This has always been the problem. Traditional methods of keeping alcohol levels low tend to remove great lumps of flavour or leave the wine too sweet. Several recent products (Banrock Station springs to mind) do, however, show signs of improvement. Processes like the so-called spinning cone also give cause for optimism.

Reduced alcohol wines currently available are, however, fundamentally different to what we normally drink and should be approached with different expectations. Over several centuries, conventional wine has built up a texture, substance, depth and complexity that, understandably, reduced alcohol wines and their kin have yet to attain.

My review of lower-alcohol wines started with whites, and our tasters picked out two. The relatively new Banrock Station Light White (£5.49, Tesco) is a 5.5 per cent blend of sauvignon and chardonnay that provides a pleasant, straightforward bottle with hints of peach and pear and the very light body that typifies all the wines we tasted. The residual sugar seems to have overpowered any trace of the sauvignon but the wine does have about 40 per cent fewer calories than a comparable bottle at 12 per cent.

However, if you stretch the alcohol up to 10.5 per cent, 2011 Jacob's Creek Cool Harvest Sauvignon Blanc (£8.99, Sainsbury’s) represents a more orthodox option, with its clear sauvignon nose, slight prickle and pronounced crisp, lime-based flavours.

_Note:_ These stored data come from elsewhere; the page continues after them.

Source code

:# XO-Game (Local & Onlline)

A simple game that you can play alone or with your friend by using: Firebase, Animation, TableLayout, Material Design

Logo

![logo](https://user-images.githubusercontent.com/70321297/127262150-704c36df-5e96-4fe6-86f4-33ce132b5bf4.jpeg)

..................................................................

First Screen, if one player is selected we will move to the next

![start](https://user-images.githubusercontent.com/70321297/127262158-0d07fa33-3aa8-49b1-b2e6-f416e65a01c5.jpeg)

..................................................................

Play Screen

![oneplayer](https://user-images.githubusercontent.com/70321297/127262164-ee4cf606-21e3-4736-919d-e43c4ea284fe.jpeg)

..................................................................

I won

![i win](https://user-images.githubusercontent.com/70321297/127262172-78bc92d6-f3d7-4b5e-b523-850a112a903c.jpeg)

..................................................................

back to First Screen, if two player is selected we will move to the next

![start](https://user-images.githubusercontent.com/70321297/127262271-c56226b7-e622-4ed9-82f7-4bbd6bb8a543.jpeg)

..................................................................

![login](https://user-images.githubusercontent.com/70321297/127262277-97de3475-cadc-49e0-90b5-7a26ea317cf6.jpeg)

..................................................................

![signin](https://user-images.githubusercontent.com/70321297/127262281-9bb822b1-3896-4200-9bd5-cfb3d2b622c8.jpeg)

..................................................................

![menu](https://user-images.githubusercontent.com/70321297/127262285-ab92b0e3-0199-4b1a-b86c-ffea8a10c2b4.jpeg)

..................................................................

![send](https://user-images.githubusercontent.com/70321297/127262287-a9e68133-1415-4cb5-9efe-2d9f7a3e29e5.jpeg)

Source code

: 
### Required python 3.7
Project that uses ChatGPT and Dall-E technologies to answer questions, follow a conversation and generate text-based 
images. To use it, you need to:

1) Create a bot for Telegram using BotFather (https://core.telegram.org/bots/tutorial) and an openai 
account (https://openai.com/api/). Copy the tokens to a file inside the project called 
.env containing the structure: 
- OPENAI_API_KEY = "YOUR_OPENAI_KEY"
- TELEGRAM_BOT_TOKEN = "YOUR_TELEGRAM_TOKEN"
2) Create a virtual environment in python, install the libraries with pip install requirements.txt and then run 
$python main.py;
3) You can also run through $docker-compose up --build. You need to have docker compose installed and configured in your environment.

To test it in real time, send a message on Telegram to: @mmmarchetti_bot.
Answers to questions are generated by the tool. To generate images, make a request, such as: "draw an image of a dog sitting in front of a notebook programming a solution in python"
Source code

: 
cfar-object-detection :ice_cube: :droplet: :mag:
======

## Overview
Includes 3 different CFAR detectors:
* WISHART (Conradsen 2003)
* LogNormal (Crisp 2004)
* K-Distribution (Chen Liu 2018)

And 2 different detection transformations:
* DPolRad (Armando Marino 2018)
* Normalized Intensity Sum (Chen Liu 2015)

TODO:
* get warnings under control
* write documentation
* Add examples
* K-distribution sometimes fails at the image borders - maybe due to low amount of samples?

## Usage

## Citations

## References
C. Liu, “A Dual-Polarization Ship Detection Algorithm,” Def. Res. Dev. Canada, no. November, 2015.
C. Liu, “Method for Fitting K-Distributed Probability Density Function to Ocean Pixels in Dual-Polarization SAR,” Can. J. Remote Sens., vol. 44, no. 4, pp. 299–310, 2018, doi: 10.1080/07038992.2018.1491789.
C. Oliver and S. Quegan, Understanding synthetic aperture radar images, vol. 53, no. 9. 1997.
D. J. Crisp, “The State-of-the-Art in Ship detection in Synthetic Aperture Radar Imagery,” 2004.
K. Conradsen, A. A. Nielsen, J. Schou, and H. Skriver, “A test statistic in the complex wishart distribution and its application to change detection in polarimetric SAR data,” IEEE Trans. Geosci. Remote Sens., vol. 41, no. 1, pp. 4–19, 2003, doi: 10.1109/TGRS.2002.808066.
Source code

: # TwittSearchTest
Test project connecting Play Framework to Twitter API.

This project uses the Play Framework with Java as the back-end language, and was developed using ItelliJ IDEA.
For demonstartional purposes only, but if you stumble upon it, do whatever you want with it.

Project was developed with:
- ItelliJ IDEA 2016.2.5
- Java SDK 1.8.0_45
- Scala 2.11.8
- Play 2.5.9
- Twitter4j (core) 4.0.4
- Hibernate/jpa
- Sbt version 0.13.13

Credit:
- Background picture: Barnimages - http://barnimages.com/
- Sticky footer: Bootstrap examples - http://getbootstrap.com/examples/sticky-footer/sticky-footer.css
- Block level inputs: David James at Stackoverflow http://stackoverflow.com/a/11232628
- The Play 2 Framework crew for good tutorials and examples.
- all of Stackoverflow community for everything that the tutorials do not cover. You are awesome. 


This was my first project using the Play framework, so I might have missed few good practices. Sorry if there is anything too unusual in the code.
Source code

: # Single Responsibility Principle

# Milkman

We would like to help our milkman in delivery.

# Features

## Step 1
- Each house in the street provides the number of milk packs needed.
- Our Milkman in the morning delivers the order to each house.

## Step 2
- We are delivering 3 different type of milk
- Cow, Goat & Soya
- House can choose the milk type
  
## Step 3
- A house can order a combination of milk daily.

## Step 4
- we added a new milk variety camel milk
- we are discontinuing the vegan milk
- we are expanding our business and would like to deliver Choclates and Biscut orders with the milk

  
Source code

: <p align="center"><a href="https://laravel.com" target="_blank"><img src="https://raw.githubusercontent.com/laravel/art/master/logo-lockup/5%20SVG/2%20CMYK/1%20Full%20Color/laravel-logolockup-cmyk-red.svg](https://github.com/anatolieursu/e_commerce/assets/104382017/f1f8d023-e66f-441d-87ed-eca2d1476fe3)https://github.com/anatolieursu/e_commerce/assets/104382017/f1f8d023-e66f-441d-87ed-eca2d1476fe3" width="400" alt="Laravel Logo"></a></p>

Regrettably, we could not find a red to recommend but there are some presentable rosés. One, the rosé companion to the Banrock Station white, has uncluttered, fresh, strawberry fruit while Stowells Light Rosé (£4, Asda) has some gentle flowery, cherry touches – even if it is on the sweetish side of the spectrum. 

Both examples of summery rosé fizz from Brand Phoenix work pretty well. First Cape Café Collection Sparkling Rosé (£5.99, Sainsbury’s) is the lighter of the two, with fresh strawberry fruit and very lively bubbles. Encounter Bay Sparkling Rosé (£6.99, Tesco) has more substance but its refreshing raspberry fruit does seem a tad sweeter.

There is no need to abandon conventional wine altogether, however, since Gibo Asti (£7.99, M&S) is a mere 7.5 per cent yet gives sparkling, perfumed and creamy red apple fruit. So does La Rovere Moscato Spumante (£4.99, Morrisons), which has an abv of seven per cent. Naturally, both wines have generous amounts of sweetness.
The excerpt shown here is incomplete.